The Union-Find Magic
The critical constraint that makes Kruskal’s efficient is: we must quickly check if two nodes are already connected. This is where Union-Find shines.
fn find(&mut self, x: usize) -> usize {
if self.parent[x] != x {
self.parent[x] = self.find(self.parent[x]); // Path compression
}
self.parent[x]
}
fn union(&mut self, x: usize, y: usize) -> bool {
let root_x = self.find(x);
let root_y = self.find(y);
if root_x == root_y {
return false; // Already in same component - would create cycle
}
// Connect the components
self.parent[root_y] = root_x;
self.component_count -= 1;
true
}
With path compression, each union() operation is effectively O(α(N)) ≈
O(1) where α is the
inverse Ackermann function
(grows incredibly slowly—practically constant for any real-world N).
Why Greedy Works Here
If we’ve processed all edges shorter than e, and e connects two separate components, we must add it. Any MST that doesn’t include e would need a longer edge to connect those components later, making it suboptimal.

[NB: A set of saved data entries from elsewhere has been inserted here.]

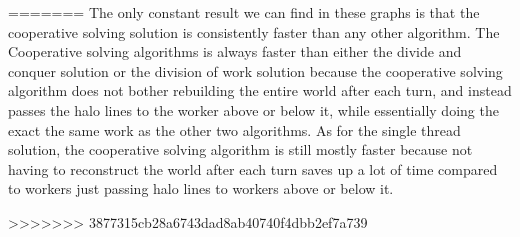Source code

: \documentclass[10pt,a4paper,dvipsnames,cmyk]{scrartcl}
\begin{document}
=======
The only constant result we can find in these graphs is that the cooperative
solving solution is consistently faster than any other algorithm. The
Cooperative solving algorithms is always faster than either the divide and
conquer solution or the division of work solution because the cooperative
solving algorithm does not bother rebuilding the entire world after each
turn, and instead passes the halo lines to the worker above or below it,
while essentially doing the exact the same work as the other two algorithms.
As for the single thread solution, the cooperative solving algorithm is
still mostly faster because not having to reconstruct the world after each
turn saves up a lot of time compared to workers just passing halo lines to
workers above or below it.

>>>>>>> 3877315cb28a6743dad8ab40740f4dbb2ef7a739
\end{document}
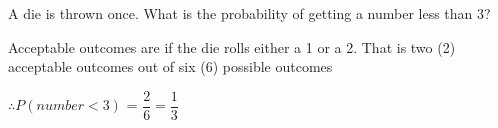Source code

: 

\question[1]  A die is thrown once. What is the probability of getting a number less than 3?

\ifprintanswers
\fi 

\begin{solution}[\mcq]
	Acceptable outcomes are if the die rolls either a 1 or a 2. That is two (2) acceptable 
	outcomes out of six (6) possible outcomes
	
	$\therefore P( number < 3 )$ = $\dfrac{2}{6} = \dfrac{1}{3}$
\end{solution}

This is different from many graph problems where greedy fails. For example, the shortest path problem requires Dijkstra’s algorithm—greedily taking the shortest edge at each step doesn’t guarantee the optimal path.
Complexity Analysis
For a graph with V vertices and E edges:
- Sorting edges: O(E log E)
- Union-Find operations: O(E × α(V)) ≈ O(E)
- Total: O(E log E)
For the Advent of Code problem with ~2500 junction boxes:
- E = C(2500, 2) ≈ 3,125,000 possible edges
- Sorting: ~49 million comparisons
- Union operations: ~3.1 million (nearly constant time each)

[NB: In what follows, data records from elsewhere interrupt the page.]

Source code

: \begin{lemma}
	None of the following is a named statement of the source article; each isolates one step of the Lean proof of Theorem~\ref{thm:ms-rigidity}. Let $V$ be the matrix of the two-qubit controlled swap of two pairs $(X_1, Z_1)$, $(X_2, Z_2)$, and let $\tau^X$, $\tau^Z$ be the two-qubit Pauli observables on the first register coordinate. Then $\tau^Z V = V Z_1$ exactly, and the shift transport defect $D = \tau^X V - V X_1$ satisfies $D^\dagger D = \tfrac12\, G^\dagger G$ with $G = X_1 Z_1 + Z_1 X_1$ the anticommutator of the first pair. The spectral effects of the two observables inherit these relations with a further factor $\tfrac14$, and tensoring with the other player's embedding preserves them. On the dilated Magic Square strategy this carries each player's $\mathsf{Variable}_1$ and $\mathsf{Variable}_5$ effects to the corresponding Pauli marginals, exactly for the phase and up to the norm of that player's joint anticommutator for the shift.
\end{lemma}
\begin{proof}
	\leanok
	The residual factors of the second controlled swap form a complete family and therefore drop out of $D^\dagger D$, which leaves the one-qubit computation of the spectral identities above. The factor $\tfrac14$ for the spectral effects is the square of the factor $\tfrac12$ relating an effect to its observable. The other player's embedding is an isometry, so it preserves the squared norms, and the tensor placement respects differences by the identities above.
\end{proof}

A naive approach checking all possible spanning trees would be exponential… completely impractical!
When to Use Kruskal’s
Kruskal’s algorithm is ideal when:
- You need a minimum spanning tree
- Edges can be easily sorted
- You already have an edge list (rather than an adjacency list)
- You care about the order edges are added (like in Day 8 Part 1: “process the first 1000 edges”)

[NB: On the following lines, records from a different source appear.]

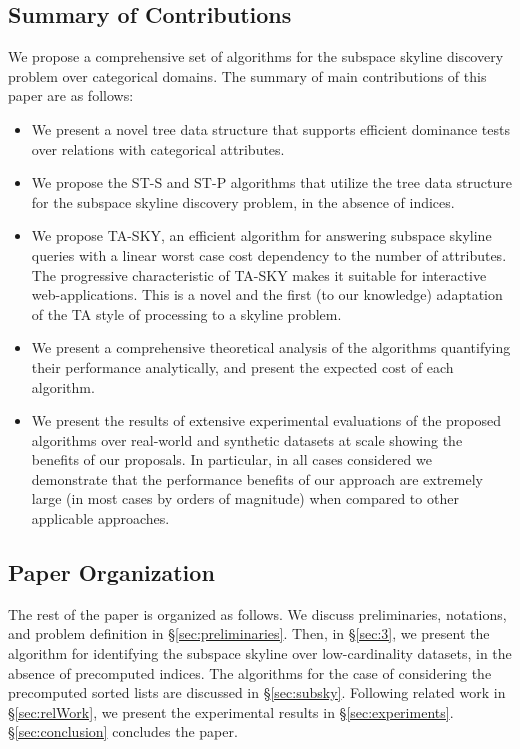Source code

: \subsection{Summary of Contributions}
We propose a comprehensive set of algorithms for the subspace skyline discovery problem over categorical domains.
The summary of main contributions of this paper are as follows:
\begin{itemize}  
    \itemsep0em 
    \item We present a novel tree data structure that supports efficient dominance tests over relations with categorical attributes.
    \item We propose the ST-S and ST-P algorithms that utilize the tree data structure for the subspace skyline discovery problem, in the absence of indices.
    \item We propose TA-SKY, an efficient algorithm for answering subspace skyline queries with a linear worst case cost dependency to the number of attributes. The progressive characteristic of TA-SKY makes it suitable for interactive web-applications. This is a novel and the first (to our knowledge) adaptation of the TA style of processing to a skyline problem.
    \item We present a comprehensive theoretical analysis of the algorithms quantifying their performance analytically, and present the expected cost of each algorithm.
    \item We present the results of extensive experimental evaluations of the proposed algorithms over real-world and synthetic datasets at scale showing the benefits of our proposals. In particular, in all cases considered we demonstrate that the performance benefits of our approach are extremely large (in most cases by orders of magnitude) when compared to other applicable approaches.
\end{itemize}


\subsection{Paper Organization}
The rest of the paper is organized as follows. We discuss preliminaries, notations, and problem definition in \S\ref{sec:preliminaries}. Then, in \S\ref{sec:3}, we present the algorithm for identifying the subspace skyline over low-cardinality datasets, in the absence of precomputed indices. The algorithms for the case of considering the precomputed sorted lists are discussed in \S\ref{sec:subsky}. Following related work in \S\ref{sec:relWork}, we present the experimental results in \S\ref{sec:experiments}. \S\ref{sec:conclusion} concludes the paper.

For dense graphs or when starting from an adjacency list, Prim’s algorithm is an alternative that builds the tree incrementally from a starting vertex without needing to sort all edges upfront.
Key Takeaway
The elegance of Kruskal’s lies in its simplicity: sort edges, add them greedily while avoiding cycles. The Union-Find data structure transforms cycle detection from a potentially expensive graph traversal into a near-constant-time operation, making the entire algorithm practical and efficient.